La struttura è complessa, in qualche modo corrisponde a una discesa nei gironi infernali, dove le colpe peggiori sono le meno carnali, fino alla superbia del potere. La materia è vasta: ci ho studiato parecchio e i riferimenti sono molti ed espliciti. Ho messo quello che in un romanzo non si mette mai, cioè una bibliografia finale, perché la vicenda è anche un viaggio tra eresie mediatiche e teorie del reale, leggende della rete e teorie del complotto. Ma anche citazioni di scrittori italiani che a mio avviso hanno fatto luce su questioni essenziali, e spesso con dei romanzi. Siti, Scurati, Genna, Bernardi, Avoledo.

Tu hai avuto un percorso spirituale piuttosto particolare, che io trovo di grande interesse.

A vent’anni area dell’autonomia, quella più fricchettona. Re Nudo, ci ho anche lavorato. Scrivevo di musica, anche qualche racconto. Poi il diluvio, in tutti i sensi. Brutte storie con droghe pesanti. Via da tutto e più scritto niente per vent’anni. Li ho passati insegnando filosofia ai ragazzi del liceo, più che altro una scusa per imparare qualcosa. Ho visto cambiare questo paese e il resto. Mi sono fatto una certa idea di quello che succede e ho provato a scriverla. Con romanzi. Fiction. Ci sono cose talmente serie che si possono dire solo per finta.

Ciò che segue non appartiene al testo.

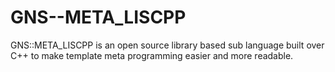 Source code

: GNS--META_LISCPP
================

GNS::META_LISCPP is an open source library based sub language built over C++ to make template meta programming easier and more readable.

A questo punto della tua carriera, hai qualcosa di definito in cantiere? Questo tuo libro chiude una trilogia e l’impressione è proprio di una chiusura definitiva; dunque mi viene da pensare che il Binaghi del prossimo libro sarà molto diverso.

Robinia blues (2004), La porta degli Innocenti (2005) e questo. Era appunto una trilogia su tre generazioni di italiani, con un occhio di riguardo all’adolescenza, perché è lì che si scopre il mondo e lo sguardo è più stupito e doloroso.
In quest’ultimo libro l’orizzonte da provinciale si fa globale, e il nuovo romanzo che ho iniziato avrà uno scenario fantapolitico: un mondo governato da calcio e terrorismo. Ti ricorda qualcosa?

1 Commento »

  1. Ho preso molte distanze nella mia vita, ma di te sapevo tutto senza averti mai sentito nominare. Però non voglio convincere nessuno. Mi manca solo di leggere i tuoi libri. Quant’è lontana la libreria italiana in questo momento. Accanto a quel panfilo così ben descritto, c’è uno che rema in una piccola barca di salvataggio. Ha indosso l’ultima camicia. Ed al perdono ci si arriva nudi, lo sappiamo.